For a random variable $X$ on a probability space $(\Omega,F,P)$ we have it's mean $E[X]$ given by $E[X] = \int_{\Omega} X dP$.

If the random variable has a density function given by the multivariate normal distribution with mean $\mu \in \mathbb{R}^n$ and covariance $Q$ (symbolically $N(\mu,Q)$) how do I transform $E[X] = \int_{\Omega} X dP$ into $\int_{\mathbb{R}^n} xN(\mu,Q)dx$ ?

1

There are 1 best solutions below

0
On BEST ANSWER

The$\newcommand{\II}{1}\newcommand{\RR}{\mathbb{R}}\newcommand{\FF}{\mathcal{F}}$ way I've gone about answering your question involves a bit of a dive into the elementary mechanics of measure theory. Let me preface by giving some intuition. We have the standard way of integrating on $\RR^n$ — namely, with respect to Lebesgue measure $\lambda$. Given that we can integrate all sorts of functions this way, can we develop alternative notions of "integral" on $\RR^n$ using Lebesgue measure as a foundation? In particular, we would like our new integrals to correspond to familiar notions of probability. So what we're really after is a way of integrating with respect to different probability distributions based on Lebesgue measure.

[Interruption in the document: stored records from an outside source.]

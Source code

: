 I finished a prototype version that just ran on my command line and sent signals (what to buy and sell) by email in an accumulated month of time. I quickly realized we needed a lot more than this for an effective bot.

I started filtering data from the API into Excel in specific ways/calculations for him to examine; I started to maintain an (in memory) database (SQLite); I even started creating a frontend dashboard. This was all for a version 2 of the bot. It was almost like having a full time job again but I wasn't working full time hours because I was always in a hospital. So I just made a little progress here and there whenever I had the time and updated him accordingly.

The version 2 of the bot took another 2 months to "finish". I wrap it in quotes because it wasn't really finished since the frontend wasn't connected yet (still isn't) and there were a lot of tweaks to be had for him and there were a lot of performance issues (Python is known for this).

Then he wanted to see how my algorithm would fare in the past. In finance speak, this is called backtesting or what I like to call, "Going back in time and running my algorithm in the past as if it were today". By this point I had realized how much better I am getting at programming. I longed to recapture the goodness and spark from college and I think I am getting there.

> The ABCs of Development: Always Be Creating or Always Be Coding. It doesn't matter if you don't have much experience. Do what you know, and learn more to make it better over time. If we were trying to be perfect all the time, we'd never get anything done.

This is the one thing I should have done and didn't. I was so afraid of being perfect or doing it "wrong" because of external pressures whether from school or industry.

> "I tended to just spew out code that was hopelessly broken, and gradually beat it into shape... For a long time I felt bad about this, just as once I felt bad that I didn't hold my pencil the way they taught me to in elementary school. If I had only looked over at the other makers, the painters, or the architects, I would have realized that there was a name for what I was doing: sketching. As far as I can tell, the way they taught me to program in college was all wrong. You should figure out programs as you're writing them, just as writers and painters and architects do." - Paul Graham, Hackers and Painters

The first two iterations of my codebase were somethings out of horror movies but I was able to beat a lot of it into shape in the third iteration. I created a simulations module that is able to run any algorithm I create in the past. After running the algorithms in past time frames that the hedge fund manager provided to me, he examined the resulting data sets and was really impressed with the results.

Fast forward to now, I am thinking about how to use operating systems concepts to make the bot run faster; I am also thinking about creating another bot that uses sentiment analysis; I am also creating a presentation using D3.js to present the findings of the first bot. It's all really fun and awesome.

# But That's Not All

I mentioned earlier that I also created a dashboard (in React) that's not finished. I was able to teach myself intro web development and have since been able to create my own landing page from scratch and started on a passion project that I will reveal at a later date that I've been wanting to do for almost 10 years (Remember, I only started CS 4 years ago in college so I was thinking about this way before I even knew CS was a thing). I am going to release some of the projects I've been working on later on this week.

Let's see if we can now flesh this out more technically. Note: Please let me know if there are any parts of this discussion you would like me to clarify, and I'll be happy to explain more.

Measure-theoretic context

Let $(\Omega, \FF, \lambda)$ be a measure space. We present a general technique for generating new probability measures.

Constructing the measure

Let $f : \Omega \to \RR$ be nonnegative (almost surely) such that $$ \int_\Omega f \ d\lambda = 1. $$ Define the set function $P : \FF \to \RR$ by $$ P(E) = \int_\Omega \II_E \cdot f \ d\lambda = \int_E f \ d\lambda, $$ where $\II_E$ is the indicator function of $E$. Now, since $f$ is nonnegative a.s. it follows that $P(E) \geq 0$ for any $E \in \FF$. Moreover, it is not hard to see that $P$ is, in fact, a probability measure:

  1. By definition of $f$, $P(\Omega) = 1$, and as a consequence, $P(\emptyset) = 0$.
  2. Let $(E_n) \in \FF$ be a disjoint sequence of measurable sets, and define $E = \bigcup_{n=1}^{\infty} E_n$. Then using the dominated convergence theorem, we have \begin{align} P(E) &= \int_{\Omega} \II_E \cdot f \ d\lambda \\ &= \int_{\Omega} \left(\sum_{n=1}^{\infty} \II_{E_n}\right) \cdot f \ d\lambda \\ &= \int_{\Omega} \left(\sum_{n=1}^{\infty} \II_{E_n} \cdot f\right) \ d\lambda \\ &= \sum_{n=1}^{\infty} \int_{\Omega} \II_{E_n} \cdot f \ d\lambda \\ &= \sum_{n=1}^{\infty} P(E_n). \end{align}

Integration with respect to the measure

Now, we can apply the "standard machine" argument to show that $\int_{\Omega} g \ d P = \int_{\Omega} g \cdot f \ d\lambda$ for any measurable function $g : \Omega \to \RR$.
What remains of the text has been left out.